Retype the data that follows exactly. No pictures belong in the copy.

########

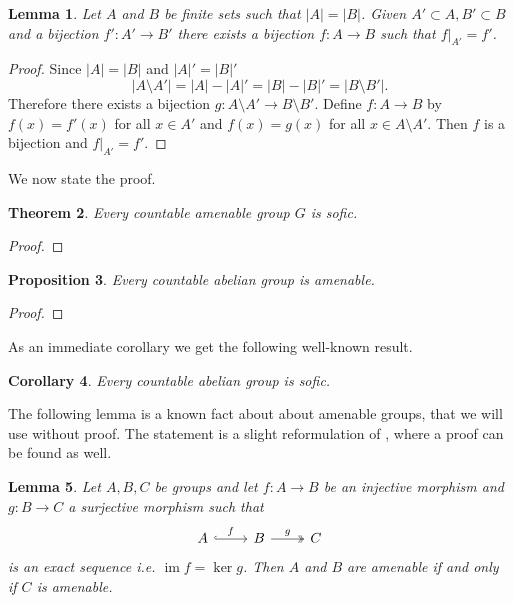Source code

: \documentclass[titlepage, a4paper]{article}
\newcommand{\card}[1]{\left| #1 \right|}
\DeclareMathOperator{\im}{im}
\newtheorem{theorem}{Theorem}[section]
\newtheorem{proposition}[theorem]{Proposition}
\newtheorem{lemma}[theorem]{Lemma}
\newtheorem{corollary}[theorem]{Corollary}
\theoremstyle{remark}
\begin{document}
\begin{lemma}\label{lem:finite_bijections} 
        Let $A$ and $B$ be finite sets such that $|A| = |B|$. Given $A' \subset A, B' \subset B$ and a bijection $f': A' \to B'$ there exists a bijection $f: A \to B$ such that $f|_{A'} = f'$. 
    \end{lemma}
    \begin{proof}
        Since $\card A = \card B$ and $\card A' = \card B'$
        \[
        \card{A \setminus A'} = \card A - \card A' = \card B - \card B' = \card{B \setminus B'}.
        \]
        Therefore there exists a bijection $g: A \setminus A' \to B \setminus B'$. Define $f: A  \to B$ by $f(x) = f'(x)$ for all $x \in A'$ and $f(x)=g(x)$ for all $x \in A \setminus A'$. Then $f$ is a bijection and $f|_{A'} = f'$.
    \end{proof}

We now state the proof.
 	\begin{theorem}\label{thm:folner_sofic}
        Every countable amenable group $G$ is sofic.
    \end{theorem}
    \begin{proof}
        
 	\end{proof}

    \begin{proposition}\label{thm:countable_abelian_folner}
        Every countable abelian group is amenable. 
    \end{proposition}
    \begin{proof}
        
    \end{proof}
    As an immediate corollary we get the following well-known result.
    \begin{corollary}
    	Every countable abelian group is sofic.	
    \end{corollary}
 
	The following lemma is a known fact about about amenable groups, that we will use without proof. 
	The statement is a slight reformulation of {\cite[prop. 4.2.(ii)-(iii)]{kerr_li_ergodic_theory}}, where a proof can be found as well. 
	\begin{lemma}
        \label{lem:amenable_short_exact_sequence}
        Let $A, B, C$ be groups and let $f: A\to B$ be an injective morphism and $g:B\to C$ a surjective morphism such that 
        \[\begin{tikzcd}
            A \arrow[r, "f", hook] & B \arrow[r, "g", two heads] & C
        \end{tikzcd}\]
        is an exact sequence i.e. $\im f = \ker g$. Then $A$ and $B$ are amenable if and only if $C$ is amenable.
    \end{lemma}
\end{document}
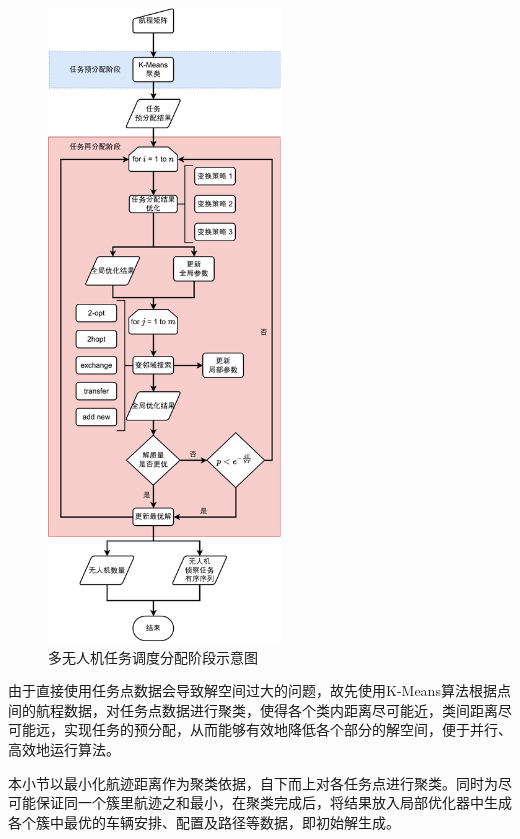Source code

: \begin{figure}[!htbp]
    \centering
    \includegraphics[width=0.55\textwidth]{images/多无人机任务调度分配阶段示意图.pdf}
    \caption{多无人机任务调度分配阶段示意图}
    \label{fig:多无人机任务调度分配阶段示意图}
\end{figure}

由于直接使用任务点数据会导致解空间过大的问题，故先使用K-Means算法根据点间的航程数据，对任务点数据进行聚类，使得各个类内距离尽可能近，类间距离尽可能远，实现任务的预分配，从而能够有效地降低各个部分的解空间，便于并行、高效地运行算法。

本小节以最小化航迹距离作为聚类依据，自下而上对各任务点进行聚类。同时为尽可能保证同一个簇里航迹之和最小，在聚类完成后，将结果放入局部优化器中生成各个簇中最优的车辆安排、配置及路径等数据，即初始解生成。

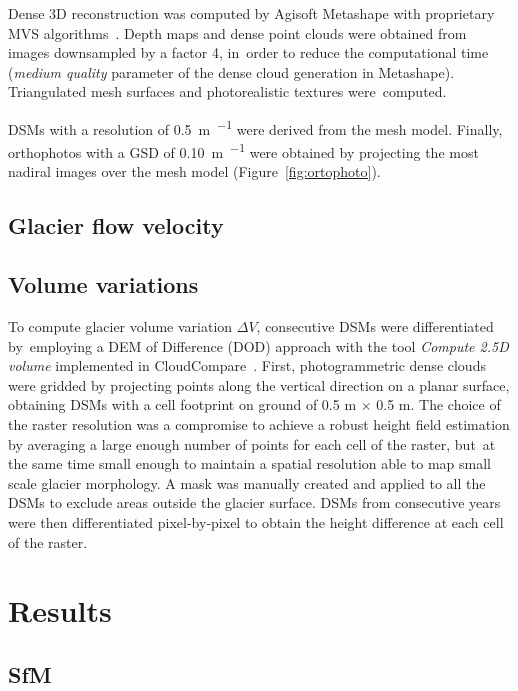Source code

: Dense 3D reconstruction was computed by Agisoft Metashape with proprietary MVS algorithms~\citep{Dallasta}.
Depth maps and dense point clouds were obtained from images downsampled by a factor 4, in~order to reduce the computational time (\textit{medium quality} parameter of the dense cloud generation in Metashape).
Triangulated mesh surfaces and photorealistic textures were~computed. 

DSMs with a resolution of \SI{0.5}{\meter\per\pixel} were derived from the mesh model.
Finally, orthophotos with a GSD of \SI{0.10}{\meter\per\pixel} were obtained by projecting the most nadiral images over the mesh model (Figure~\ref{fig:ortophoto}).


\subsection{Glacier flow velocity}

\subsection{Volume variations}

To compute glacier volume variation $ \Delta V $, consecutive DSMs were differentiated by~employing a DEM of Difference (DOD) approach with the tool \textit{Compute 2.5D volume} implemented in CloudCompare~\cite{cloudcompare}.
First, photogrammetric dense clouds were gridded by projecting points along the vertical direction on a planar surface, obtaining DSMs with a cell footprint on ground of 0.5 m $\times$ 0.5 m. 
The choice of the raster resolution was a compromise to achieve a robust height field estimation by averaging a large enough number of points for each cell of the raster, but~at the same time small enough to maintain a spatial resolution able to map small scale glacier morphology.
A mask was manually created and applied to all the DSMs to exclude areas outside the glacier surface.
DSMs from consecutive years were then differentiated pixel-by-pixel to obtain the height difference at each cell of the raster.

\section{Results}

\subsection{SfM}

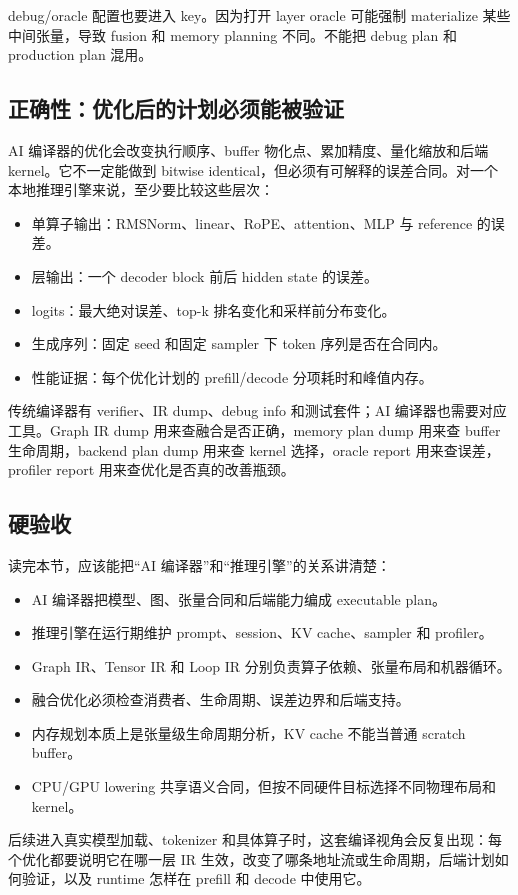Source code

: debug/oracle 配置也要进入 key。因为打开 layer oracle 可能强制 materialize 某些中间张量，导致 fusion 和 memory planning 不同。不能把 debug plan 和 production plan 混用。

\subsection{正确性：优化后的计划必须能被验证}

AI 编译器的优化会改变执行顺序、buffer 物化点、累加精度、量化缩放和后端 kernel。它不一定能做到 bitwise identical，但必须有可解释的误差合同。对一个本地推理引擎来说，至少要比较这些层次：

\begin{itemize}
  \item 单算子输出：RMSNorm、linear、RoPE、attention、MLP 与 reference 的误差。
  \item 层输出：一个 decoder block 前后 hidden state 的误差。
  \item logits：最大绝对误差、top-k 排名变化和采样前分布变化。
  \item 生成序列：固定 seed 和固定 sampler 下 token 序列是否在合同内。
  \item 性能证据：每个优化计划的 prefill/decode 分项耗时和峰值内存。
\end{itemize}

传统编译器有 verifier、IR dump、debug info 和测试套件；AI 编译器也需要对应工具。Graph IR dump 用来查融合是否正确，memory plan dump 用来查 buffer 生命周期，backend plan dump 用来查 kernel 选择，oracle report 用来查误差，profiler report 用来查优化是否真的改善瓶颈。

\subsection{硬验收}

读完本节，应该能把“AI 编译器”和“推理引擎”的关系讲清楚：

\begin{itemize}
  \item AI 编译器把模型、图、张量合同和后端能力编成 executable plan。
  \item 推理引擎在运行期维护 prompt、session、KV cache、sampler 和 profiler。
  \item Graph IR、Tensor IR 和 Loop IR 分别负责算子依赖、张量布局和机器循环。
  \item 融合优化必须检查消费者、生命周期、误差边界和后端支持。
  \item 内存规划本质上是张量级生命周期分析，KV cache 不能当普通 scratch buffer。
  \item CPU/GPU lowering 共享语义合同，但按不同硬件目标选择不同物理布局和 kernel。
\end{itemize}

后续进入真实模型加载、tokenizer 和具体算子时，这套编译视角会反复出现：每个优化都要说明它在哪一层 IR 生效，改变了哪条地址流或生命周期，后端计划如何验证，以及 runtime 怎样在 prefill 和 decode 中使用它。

########

- Result of this exercise
Source code

: \documentclass[titlepage, a4paper]{article}
\newcommand{\card}[1]{\left| #1 \right|}
\DeclareMathOperator{\im}{im}
\newtheorem{theorem}{Theorem}[section]
\newtheorem{proposition}[theorem]{Proposition}
\newtheorem{lemma}[theorem]{Lemma}
\newtheorem{corollary}[theorem]{Corollary}
\theoremstyle{remark}
\begin{document}
\begin{lemma}\label{lem:finite_bijections} 
        Let $A$ and $B$ be finite sets such that $|A| = |B|$. Given $A' \subset A, B' \subset B$ and a bijection $f': A' \to B'$ there exists a bijection $f: A \to B$ such that $f|_{A'} = f'$. 
    \end{lemma}
    \begin{proof}
        Since $\card A = \card B$ and $\card A' = \card B'$
        \[
        \card{A \setminus A'} = \card A - \card A' = \card B - \card B' = \card{B \setminus B'}.
        \]
        Therefore there exists a bijection $g: A \setminus A' \to B \setminus B'$. Define $f: A  \to B$ by $f(x) = f'(x)$ for all $x \in A'$ and $f(x)=g(x)$ for all $x \in A \setminus A'$. Then $f$ is a bijection and $f|_{A'} = f'$.
    \end{proof}

We now state the proof.
 	\begin{theorem}\label{thm:folner_sofic}
        Every countable amenable group $G$ is sofic.
    \end{theorem}
    \begin{proof}
        
 	\end{proof}

    \begin{proposition}\label{thm:countable_abelian_folner}
        Every countable abelian group is amenable. 
    \end{proposition}
    \begin{proof}
        
    \end{proof}
    As an immediate corollary we get the following well-known result.
    \begin{corollary}
    	Every countable abelian group is sofic.	
    \end{corollary}
 
	The following lemma is a known fact about about amenable groups, that we will use without proof. 
	The statement is a slight reformulation of {\cite[prop. 4.2.(ii)-(iii)]{kerr_li_ergodic_theory}}, where a proof can be found as well. 
	\begin{lemma}
        \label{lem:amenable_short_exact_sequence}
        Let $A, B, C$ be groups and let $f: A\to B$ be an injective morphism and $g:B\to C$ a surjective morphism such that 
        \[\begin{tikzcd}
            A \arrow[r, "f", hook] & B \arrow[r, "g", two heads] & C
        \end{tikzcd}\]
        is an exact sequence i.e. $\im f = \ker g$. Then $A$ and $B$ are amenable if and only if $C$ is amenable.
    \end{lemma}
\end{document}
Source code

: \begin{figure}[!htbp]
    \centering
    \includegraphics[width=0.55\textwidth]{images/多无人机任务调度分配阶段示意图.pdf}
    \caption{多无人机任务调度分配阶段示意图}
    \label{fig:多无人机任务调度分配阶段示意图}
\end{figure}

由于直接使用任务点数据会导致解空间过大的问题，故先使用K-Means算法根据点间的航程数据，对任务点数据进行聚类，使得各个类内距离尽可能近，类间距离尽可能远，实现任务的预分配，从而能够有效地降低各个部分的解空间，便于并行、高效地运行算法。

本小节以最小化航迹距离作为聚类依据，自下而上对各任务点进行聚类。同时为尽可能保证同一个簇里航迹之和最小，在聚类完成后，将结果放入局部优化器中生成各个簇中最优的车辆安排、配置及路径等数据，即初始解生成。

Source code

: Dense 3D reconstruction was computed by Agisoft Metashape with proprietary MVS algorithms~\citep{Dallasta}.
Depth maps and dense point clouds were obtained from images downsampled by a factor 4, in~order to reduce the computational time (\textit{medium quality} parameter of the dense cloud generation in Metashape).
Triangulated mesh surfaces and photorealistic textures were~computed. 

DSMs with a resolution of \SI{0.5}{\meter\per\pixel} were derived from the mesh model.
Finally, orthophotos with a GSD of \SI{0.10}{\meter\per\pixel} were obtained by projecting the most nadiral images over the mesh model (Figure~\ref{fig:ortophoto}).


\subsection{Glacier flow velocity}

\subsection{Volume variations}

To compute glacier volume variation $ \Delta V $, consecutive DSMs were differentiated by~employing a DEM of Difference (DOD) approach with the tool \textit{Compute 2.5D volume} implemented in CloudCompare~\cite{cloudcompare}.
First, photogrammetric dense clouds were gridded by projecting points along the vertical direction on a planar surface, obtaining DSMs with a cell footprint on ground of 0.5 m $\times$ 0.5 m. 
The choice of the raster resolution was a compromise to achieve a robust height field estimation by averaging a large enough number of points for each cell of the raster, but~at the same time small enough to maintain a spatial resolution able to map small scale glacier morphology.
A mask was manually created and applied to all the DSMs to exclude areas outside the glacier surface.
DSMs from consecutive years were then differentiated pixel-by-pixel to obtain the height difference at each cell of the raster.

\section{Results}

\subsection{SfM}

Source code

: debug/oracle 配置也要进入 key。因为打开 layer oracle 可能强制 materialize 某些中间张量，导致 fusion 和 memory planning 不同。不能把 debug plan 和 production plan 混用。

\subsection{正确性：优化后的计划必须能被验证}

AI 编译器的优化会改变执行顺序、buffer 物化点、累加精度、量化缩放和后端 kernel。它不一定能做到 bitwise identical，但必须有可解释的误差合同。对一个本地推理引擎来说，至少要比较这些层次：

\begin{itemize}
  \item 单算子输出：RMSNorm、linear、RoPE、attention、MLP 与 reference 的误差。
  \item 层输出：一个 decoder block 前后 hidden state 的误差。
  \item logits：最大绝对误差、top-k 排名变化和采样前分布变化。
  \item 生成序列：固定 seed 和固定 sampler 下 token 序列是否在合同内。
  \item 性能证据：每个优化计划的 prefill/decode 分项耗时和峰值内存。
\end{itemize}

传统编译器有 verifier、IR dump、debug info 和测试套件；AI 编译器也需要对应工具。Graph IR dump 用来查融合是否正确，memory plan dump 用来查 buffer 生命周期，backend plan dump 用来查 kernel 选择，oracle report 用来查误差，profiler report 用来查优化是否真的改善瓶颈。

\subsection{硬验收}

读完本节，应该能把“AI 编译器”和“推理引擎”的关系讲清楚：

\begin{itemize}
  \item AI 编译器把模型、图、张量合同和后端能力编成 executable plan。
  \item 推理引擎在运行期维护 prompt、session、KV cache、sampler 和 profiler。
  \item Graph IR、Tensor IR 和 Loop IR 分别负责算子依赖、张量布局和机器循环。
  \item 融合优化必须检查消费者、生命周期、误差边界和后端支持。
  \item 内存规划本质上是张量级生命周期分析，KV cache 不能当普通 scratch buffer。
  \item CPU/GPU lowering 共享语义合同，但按不同硬件目标选择不同物理布局和 kernel。
\end{itemize}

后续进入真实模型加载、tokenizer 和具体算子时，这套编译视角会反复出现：每个优化都要说明它在哪一层 IR 生效，改变了哪条地址流或生命周期，后端计划如何验证，以及 runtime 怎样在 prefill 和 decode 中使用它。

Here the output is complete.